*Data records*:
* * * * * * *

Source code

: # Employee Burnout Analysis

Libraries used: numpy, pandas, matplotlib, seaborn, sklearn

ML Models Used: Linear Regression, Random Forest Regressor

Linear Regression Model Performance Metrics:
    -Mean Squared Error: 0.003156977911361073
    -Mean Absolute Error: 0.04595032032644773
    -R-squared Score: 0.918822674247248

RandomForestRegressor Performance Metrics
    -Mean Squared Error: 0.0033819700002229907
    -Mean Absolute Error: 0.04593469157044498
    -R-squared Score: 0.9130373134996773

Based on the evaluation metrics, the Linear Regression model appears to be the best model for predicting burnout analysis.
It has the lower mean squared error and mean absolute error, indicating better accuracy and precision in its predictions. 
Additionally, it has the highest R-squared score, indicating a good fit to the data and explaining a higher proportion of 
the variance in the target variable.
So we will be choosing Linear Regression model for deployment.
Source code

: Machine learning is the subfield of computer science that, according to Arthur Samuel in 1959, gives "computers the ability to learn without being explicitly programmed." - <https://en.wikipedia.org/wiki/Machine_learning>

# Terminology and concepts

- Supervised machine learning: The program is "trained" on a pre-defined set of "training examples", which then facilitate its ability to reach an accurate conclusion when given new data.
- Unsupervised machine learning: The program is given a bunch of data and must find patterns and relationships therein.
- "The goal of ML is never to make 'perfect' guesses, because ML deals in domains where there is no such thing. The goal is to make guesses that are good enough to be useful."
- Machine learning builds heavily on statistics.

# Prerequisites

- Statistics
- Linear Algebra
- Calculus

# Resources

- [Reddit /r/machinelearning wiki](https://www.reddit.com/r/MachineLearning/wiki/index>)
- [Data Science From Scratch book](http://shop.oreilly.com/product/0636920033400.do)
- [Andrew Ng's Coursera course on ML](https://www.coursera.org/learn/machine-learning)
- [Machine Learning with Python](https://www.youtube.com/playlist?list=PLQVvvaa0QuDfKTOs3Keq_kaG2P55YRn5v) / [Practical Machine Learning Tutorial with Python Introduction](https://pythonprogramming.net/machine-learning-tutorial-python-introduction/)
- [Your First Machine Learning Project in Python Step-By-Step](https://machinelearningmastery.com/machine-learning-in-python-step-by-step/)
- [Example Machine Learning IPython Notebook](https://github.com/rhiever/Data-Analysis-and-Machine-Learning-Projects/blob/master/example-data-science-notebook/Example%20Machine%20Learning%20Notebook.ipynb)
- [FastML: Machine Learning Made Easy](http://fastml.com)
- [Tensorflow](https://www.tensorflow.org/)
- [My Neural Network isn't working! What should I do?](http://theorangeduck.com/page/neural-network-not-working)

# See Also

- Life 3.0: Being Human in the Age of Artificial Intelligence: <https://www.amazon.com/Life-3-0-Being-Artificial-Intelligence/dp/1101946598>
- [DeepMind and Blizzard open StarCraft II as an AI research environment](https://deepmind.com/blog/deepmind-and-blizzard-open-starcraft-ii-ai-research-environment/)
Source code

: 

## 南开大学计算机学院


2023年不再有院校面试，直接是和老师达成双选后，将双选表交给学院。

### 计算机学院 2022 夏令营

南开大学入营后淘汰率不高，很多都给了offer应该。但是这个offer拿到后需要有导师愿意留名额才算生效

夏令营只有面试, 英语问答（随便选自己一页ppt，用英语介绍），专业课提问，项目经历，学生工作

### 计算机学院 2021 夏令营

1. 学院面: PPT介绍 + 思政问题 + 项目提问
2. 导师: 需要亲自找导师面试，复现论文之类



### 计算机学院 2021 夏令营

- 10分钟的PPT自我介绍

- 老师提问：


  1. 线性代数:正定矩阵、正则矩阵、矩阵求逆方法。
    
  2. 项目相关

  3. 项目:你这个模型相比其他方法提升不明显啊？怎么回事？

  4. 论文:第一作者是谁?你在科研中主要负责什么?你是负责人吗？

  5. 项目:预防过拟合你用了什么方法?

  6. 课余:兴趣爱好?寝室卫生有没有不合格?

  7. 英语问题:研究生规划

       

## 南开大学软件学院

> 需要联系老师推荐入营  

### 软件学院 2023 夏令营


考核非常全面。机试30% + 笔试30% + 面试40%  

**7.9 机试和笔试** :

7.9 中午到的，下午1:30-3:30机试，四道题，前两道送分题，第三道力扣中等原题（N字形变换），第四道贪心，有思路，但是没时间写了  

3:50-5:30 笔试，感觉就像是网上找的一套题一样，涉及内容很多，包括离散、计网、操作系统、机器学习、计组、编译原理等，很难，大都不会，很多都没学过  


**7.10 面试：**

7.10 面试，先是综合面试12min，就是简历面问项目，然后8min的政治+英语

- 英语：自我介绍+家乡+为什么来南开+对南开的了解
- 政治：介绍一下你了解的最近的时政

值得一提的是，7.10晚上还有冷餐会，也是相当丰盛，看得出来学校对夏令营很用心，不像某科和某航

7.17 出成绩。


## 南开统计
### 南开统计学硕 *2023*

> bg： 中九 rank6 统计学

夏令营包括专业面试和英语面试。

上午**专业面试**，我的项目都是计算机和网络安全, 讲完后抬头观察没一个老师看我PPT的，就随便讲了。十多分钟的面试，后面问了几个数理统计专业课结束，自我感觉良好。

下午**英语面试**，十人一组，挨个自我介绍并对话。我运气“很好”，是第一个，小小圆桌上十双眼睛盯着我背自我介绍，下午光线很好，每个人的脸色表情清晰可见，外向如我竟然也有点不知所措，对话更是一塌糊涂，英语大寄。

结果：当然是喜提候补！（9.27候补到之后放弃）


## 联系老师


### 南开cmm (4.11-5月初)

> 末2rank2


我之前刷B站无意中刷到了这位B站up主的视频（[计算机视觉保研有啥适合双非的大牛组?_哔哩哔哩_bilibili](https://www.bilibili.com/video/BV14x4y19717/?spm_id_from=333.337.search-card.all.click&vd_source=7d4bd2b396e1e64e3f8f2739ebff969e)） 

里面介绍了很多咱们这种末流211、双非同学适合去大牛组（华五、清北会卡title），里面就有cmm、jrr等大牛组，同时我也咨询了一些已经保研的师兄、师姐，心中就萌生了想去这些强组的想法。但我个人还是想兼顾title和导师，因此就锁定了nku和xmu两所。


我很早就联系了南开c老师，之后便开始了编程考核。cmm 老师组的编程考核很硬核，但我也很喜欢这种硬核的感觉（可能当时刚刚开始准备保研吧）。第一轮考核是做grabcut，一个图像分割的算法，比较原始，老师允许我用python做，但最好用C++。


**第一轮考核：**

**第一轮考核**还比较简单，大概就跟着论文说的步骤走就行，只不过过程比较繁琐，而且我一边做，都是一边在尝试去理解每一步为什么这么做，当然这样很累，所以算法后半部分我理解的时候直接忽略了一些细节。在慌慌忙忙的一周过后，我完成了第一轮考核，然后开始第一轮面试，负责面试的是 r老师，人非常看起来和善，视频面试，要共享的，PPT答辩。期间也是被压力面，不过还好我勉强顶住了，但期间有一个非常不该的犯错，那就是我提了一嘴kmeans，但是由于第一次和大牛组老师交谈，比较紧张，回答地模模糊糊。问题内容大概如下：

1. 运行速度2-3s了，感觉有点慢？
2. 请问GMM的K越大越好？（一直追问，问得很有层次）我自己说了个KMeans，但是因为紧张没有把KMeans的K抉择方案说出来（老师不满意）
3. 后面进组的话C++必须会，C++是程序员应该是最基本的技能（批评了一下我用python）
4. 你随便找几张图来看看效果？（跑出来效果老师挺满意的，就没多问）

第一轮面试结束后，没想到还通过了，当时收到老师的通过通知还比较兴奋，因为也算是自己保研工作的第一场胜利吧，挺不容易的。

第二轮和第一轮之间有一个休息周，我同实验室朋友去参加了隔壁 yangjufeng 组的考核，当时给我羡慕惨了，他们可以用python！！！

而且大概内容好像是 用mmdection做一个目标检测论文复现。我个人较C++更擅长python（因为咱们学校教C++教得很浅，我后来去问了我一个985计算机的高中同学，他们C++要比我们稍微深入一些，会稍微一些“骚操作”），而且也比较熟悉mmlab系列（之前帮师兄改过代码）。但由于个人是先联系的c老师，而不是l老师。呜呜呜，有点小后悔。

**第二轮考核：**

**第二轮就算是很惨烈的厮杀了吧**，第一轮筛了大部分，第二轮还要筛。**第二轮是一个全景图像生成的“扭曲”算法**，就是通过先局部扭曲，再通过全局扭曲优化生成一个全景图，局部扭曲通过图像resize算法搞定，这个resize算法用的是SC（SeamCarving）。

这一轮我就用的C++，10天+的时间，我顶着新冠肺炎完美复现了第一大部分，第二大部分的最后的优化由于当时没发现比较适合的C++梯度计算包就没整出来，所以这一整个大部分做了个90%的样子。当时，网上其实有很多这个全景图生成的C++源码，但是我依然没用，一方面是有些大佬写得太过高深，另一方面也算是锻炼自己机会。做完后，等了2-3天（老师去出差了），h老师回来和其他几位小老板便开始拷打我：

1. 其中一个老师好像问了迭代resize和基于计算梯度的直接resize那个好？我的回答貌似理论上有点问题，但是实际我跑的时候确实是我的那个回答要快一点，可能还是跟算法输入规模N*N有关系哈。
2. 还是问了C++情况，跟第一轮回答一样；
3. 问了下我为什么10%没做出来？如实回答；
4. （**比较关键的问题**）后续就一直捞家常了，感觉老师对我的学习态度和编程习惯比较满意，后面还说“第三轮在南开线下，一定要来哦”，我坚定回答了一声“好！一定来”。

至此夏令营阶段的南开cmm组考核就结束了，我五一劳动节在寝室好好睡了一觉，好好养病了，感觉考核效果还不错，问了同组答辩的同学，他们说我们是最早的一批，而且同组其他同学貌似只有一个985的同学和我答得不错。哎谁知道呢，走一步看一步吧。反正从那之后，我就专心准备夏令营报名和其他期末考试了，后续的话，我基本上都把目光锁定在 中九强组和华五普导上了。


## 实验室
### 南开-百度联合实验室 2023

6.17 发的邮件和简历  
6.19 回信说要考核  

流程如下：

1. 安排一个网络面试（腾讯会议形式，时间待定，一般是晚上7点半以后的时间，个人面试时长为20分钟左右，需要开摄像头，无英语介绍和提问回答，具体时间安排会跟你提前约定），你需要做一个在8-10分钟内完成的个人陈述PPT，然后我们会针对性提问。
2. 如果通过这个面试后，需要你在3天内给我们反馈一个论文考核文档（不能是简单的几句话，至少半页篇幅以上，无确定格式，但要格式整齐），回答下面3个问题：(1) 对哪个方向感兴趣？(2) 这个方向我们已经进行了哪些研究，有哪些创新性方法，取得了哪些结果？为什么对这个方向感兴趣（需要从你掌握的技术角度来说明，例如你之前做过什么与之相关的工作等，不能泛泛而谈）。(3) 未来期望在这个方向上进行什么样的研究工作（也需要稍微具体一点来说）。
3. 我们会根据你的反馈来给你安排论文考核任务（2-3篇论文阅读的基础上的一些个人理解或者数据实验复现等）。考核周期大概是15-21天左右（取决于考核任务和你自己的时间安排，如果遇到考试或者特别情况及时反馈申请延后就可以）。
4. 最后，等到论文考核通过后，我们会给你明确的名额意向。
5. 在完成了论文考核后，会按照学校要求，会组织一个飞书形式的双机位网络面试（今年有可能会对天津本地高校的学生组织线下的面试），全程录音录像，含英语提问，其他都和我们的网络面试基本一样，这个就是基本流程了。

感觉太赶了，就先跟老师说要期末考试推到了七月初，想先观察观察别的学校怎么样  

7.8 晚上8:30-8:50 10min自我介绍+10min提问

* * * * * * *

*What the task requires*: All lines of the records above with the word "given" in them are to be copied.

*Reply*:
- Supervised machine learning: The program is "trained" on a pre-defined set of "training examples", which then facilitate its ability to reach an accurate conclusion when given new data.
- Unsupervised machine learning: The program is given a bunch of data and must find patterns and relationships therein.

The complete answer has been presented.